The PINOs hold only 35 of 99 seats in the state Assembly and 13 of 33 in the state Senate. Republicans hold the executive branch, of course, and conservatives have a 5-2 edge on the state Supreme Court.
Maybe, in time, this will pass. Maybe the Democrats’ recent victory in federal court over the GOP’s 2011 slice-and-dice of legislative districts will stick, and maybe that will mean more competitive districts. Maybe Donald Trump will prove to be just as divisive as he seems to be and hurt Republicans everywhere in the mid-terms. Maybe Democrats will become as proficient as Republicans at digital politicking.
But there is this one truism in American politics. To win, you have to actually, ahem, put up candidates.
The Democrats are the organization that couldn’t be bothered to recruit a candidate to take on conservative state Supreme Court Justice Annette Ziegler or to find challengers to take on Walker appointees for circuit court seats in — wait for it — Milwaukee County, one of the two most Democratic counties in the state.
Democratic insiders have plenty of excuses for this sort of malpractice.
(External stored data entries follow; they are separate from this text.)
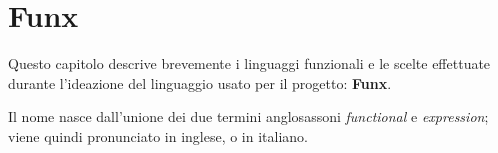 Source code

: \chapter{Funx}
\label{chap:2-funx}

Questo capitolo descrive brevemente i linguaggi funzionali e le scelte effettuate
durante l'ideazione del linguaggio usato per il progetto: \textbf{Funx}.

\noindent Il nome nasce dall'unione dei due termini anglosassoni \textit{functional} e \textit{expression};
viene quindi pronunciato \textipa{["f2nIk"s]} in inglese,
 o  in italiano.





\newpage



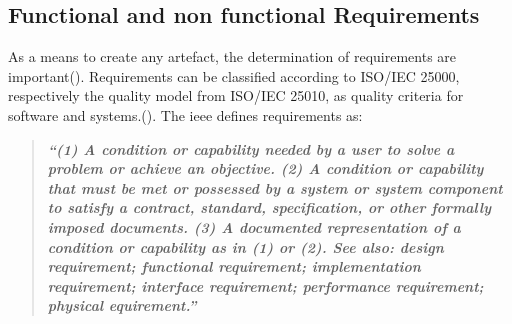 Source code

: 









\subsection{Functional and non functional Requirements}

As a means to create any artefact, the determination of requirements are important(\cite{Seacord.2003}). Requirements can be classified according to ISO/IEC 25000, respectively the quality model from ISO/IEC 25010, as quality criteria for software and systems.(\cite{ISOIEC25010.2011}). The \ac{ieee} defines requirements as:

\begin{quote}
    \textbf{\textit{\enquote{(1) A condition or capability needed by a user to solve a problem or achieve an objective. (2) A condition or capability that must be met or possessed by a system or system component to satisfy a contract, standard, specification, or other formally imposed documents. (3) A documented representation of a condition or capability as in (1) or (2). See also: design requirement; functional requirement; implementation requirement; interface requirement; performance requirement; physical equirement.}}} \cite{IEEE.1990}
\end{quote}  
   
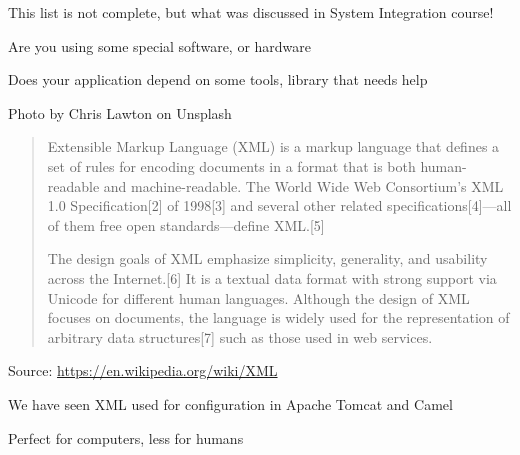 \documentclass[Screen16to9,17pt]{foils}
\begin{document}
\centerline{This list is not complete, but what was discussed in System Integration course!}






\begin{list2}
\item Are you using some special software, or hardware
\item Does your application depend on some tools, library that needs help
\end{list2}







Photo by Chris Lawton on Unsplash


\begin{quote}
  Extensible Markup Language (XML) is a markup language that defines a set of rules for encoding documents in a format that is both human-readable and machine-readable. The World Wide Web Consortium's XML 1.0 Specification[2] of 1998[3] and several other related specifications[4]—all of them free open standards—define XML.[5]

  The design goals of XML emphasize simplicity, generality, and usability across the Internet.[6] It is a textual data format with strong support via Unicode for different human languages. Although the design of XML focuses on documents, the language is widely used for the representation of arbitrary data structures[7] such as those used in web services.
\end{quote}
Source: \url{https://en.wikipedia.org/wiki/XML}

\begin{list2}
\item We have seen XML used for configuration in Apache Tomcat and Camel
\item Perfect for computers, less for humans
\end{list2}

\end{document}
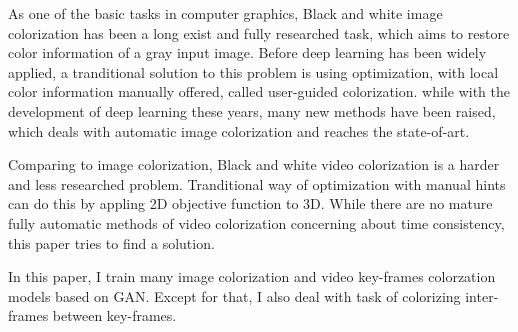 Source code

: 
\begin{eabstract}
   As one of the basic tasks in computer graphics, Black and white image colorization has been a long exist and fully researched task, which aims to restore color information of a gray input image. Before deep learning has been widely applied, a tranditional solution to this problem is using optimization, with local color information manually offered, called user-guided colorization. while with the development of deep learning these years, many new methods have been raised, which deals with automatic image colorization and reaches the state-of-art.

   Comparing to image colorization, Black and white video colorization is a harder and less researched problem. Tranditional way of optimization with manual hints can do this by appling 2D objective function to 3D. While there are no mature fully automatic methods of video colorization concerning about time consistency, this paper tries to find a solution.

   In this paper, I train many image colorization and video key-frames colorzation models based on GAN. Except for that, I also deal with task of colorizing inter-frames between key-frames.

\end{eabstract}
They tell me that judicial races are a special challenge coming so soon after a big national race because both money and political talent is scarce. And the Walker machine still roars like a Maserati. No one wants to get flattened.
But here’s what I think:
I think the Democrats are playing the game the way no party should ever play it — they are playing in fear.
And I think that until they figure out 1) what they actually believe; 2) how to sell what they believe to someone who doesn’t live on the trendy east side of Milwaukee or in the baby blue districts of Dane County; and 3) identify smart, capable candidates who aren’t afraid to play smack-mouth with Walker …
… They will keep losing.
A chunk of the blame has to rest with state chairwoman Martha Laning, who is running for another term at the state convention in June and will get a well- deserved challenge. She’s the leader, after all, and she has to own this folly. But it goes deeper than Laning’s perceived faults and, in fact, pre-dates her, according to long-time Democrats I spoke with.
Here’s how one summed it up:
“I’ve been saying this for years: The party has a problem with its message. It gets in silos on issues pandering to its groups. What does it mean to be a Democrat? What does it mean to be a liberal? What does it mean to be progressive? … We have more labels and no general consensus on what the values of the party are.”
This insider told me that focusing on tactics — like winning the redistricting lawsuit or hoping that Trump continues to be, well, Trump, is short-term thinking.
The party needs vision first, then tactics to implement that vision. Hope is not a strategy. Right now, I have no idea what this organization called “the Democratic Party” stands for.
For democracy to function well, Wisconsin and the nation need two well-oiled, competing political parties to debate ideas, to fight over them, to agree, finally, on solutions that will help the most people. That is not what we have now.
What will it take for Wisconsin Democrats to get the message? Sen. Tammy Baldwin losing in two years? Walker carving another notch in the governor’s mansion?